### Records for this exercise
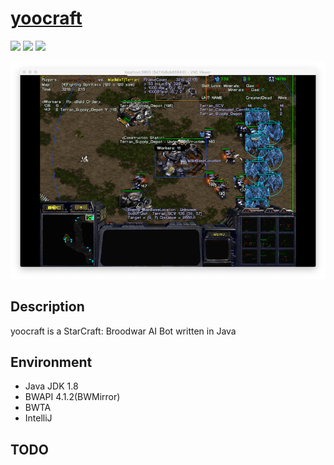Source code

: # [yoocraft](#)

![](https://img.shields.io/badge/JDK-1.8-green) ![](https://img.shields.io/badge/bwapi-4.1.2-blue) ![](https://img.shields.io/badge/starcraft-1.16.1-orange)

![main img](doc/img/main.png)

## Description
yoocraft is a StarCraft: Broodwar AI Bot written in Java

## Environment

- Java JDK 1.8
- BWAPI 4.1.2(BWMirror)
- BWTA
- IntelliJ

## TODO

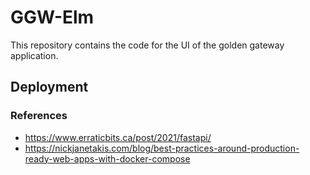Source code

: # GGW-Elm
This repository contains the code for the UI of the golden gateway application.

## Deployment


### References
* https://www.erraticbits.ca/post/2021/fastapi/
* https://nickjanetakis.com/blog/best-practices-around-production-ready-web-apps-with-docker-compose
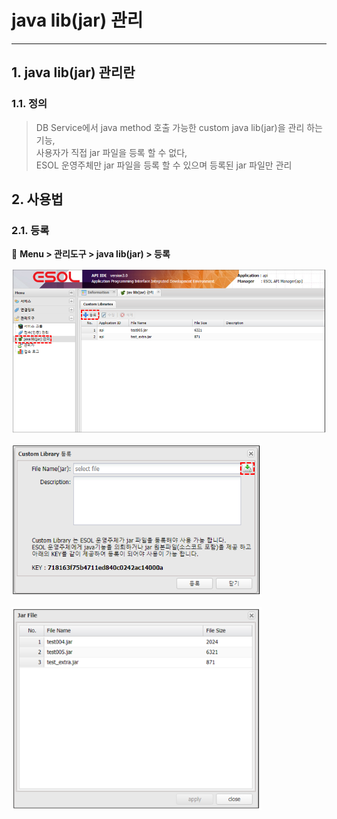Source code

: # java lib(jar) 관리

---

## 1. java lib(jar) 관리란
### 1.1. 정의

>DB Service에서 java method 호출 가능한 custom java lib(jar)을 관리 하는 기능,  
>사용자가 직접 jar 파일을 등록 할 수 없다,  
>ESOL 운영주체만 jar 파일을 등록 할 수 있으며 등록된 jar 파일만 관리 


## 2. 사용법
### 2.1. 등록

🎈 __Menu > 관리도구 > java lib(jar) > 등록__

<img src = "./images/03-management-tools-javalib-02.png" width = "700px"> </img>

<img src = "./images/03-management-tools-javalib-03.png" width = "400px"> </img>

<img src = "./images/03-management-tools-javalib-04.png" width = "400px"> </img>
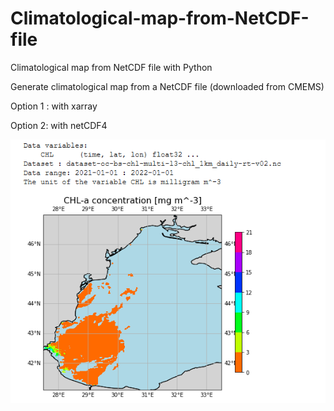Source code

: # Climatological-map-from-NetCDF-file
Climatological map from NetCDF file with Python

Generate climatological map from a NetCDF file (downloaded from CMEMS)

Option 1 : with xarray
   
Option 2: with netCDF4

![Image of your image](chl-plot-v6.png)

### What to produce
Omit the pictures and repeat the rest of the listing verbatim.

### Answer to the exercise
Source code

: # [yoocraft](#)

![](https://img.shields.io/badge/JDK-1.8-green) ![](https://img.shields.io/badge/bwapi-4.1.2-blue) ![](https://img.shields.io/badge/starcraft-1.16.1-orange)

![main img](doc/img/main.png)

## Description
yoocraft is a StarCraft: Broodwar AI Bot written in Java

## Environment

- Java JDK 1.8
- BWAPI 4.1.2(BWMirror)
- BWTA
- IntelliJ

## TODO

Source code

: # GGW-Elm
This repository contains the code for the UI of the golden gateway application.

## Deployment


### References
* https://www.erraticbits.ca/post/2021/fastapi/
* https://nickjanetakis.com/blog/best-practices-around-production-ready-web-apps-with-docker-compose
Source code

: # java lib(jar) 관리

---

## 1. java lib(jar) 관리란
### 1.1. 정의

>DB Service에서 java method 호출 가능한 custom java lib(jar)을 관리 하는 기능,  
>사용자가 직접 jar 파일을 등록 할 수 없다,  
>ESOL 운영주체만 jar 파일을 등록 할 수 있으며 등록된 jar 파일만 관리 


## 2. 사용법
### 2.1. 등록

🎈 __Menu > 관리도구 > java lib(jar) > 등록__

<img src = "./images/03-management-tools-javalib-02.png" width = "700px"> </img>

<img src = "./images/03-management-tools-javalib-03.png" width = "400px"> </img>

<img src = "./images/03-management-tools-javalib-04.png" width = "400px"> </img>
Source code

: # Climatological-map-from-NetCDF-file
Climatological map from NetCDF file with Python

Generate climatological map from a NetCDF file (downloaded from CMEMS)

Option 1 : with xarray
   
Option 2: with netCDF4

![Image of your image](chl-plot-v6.png)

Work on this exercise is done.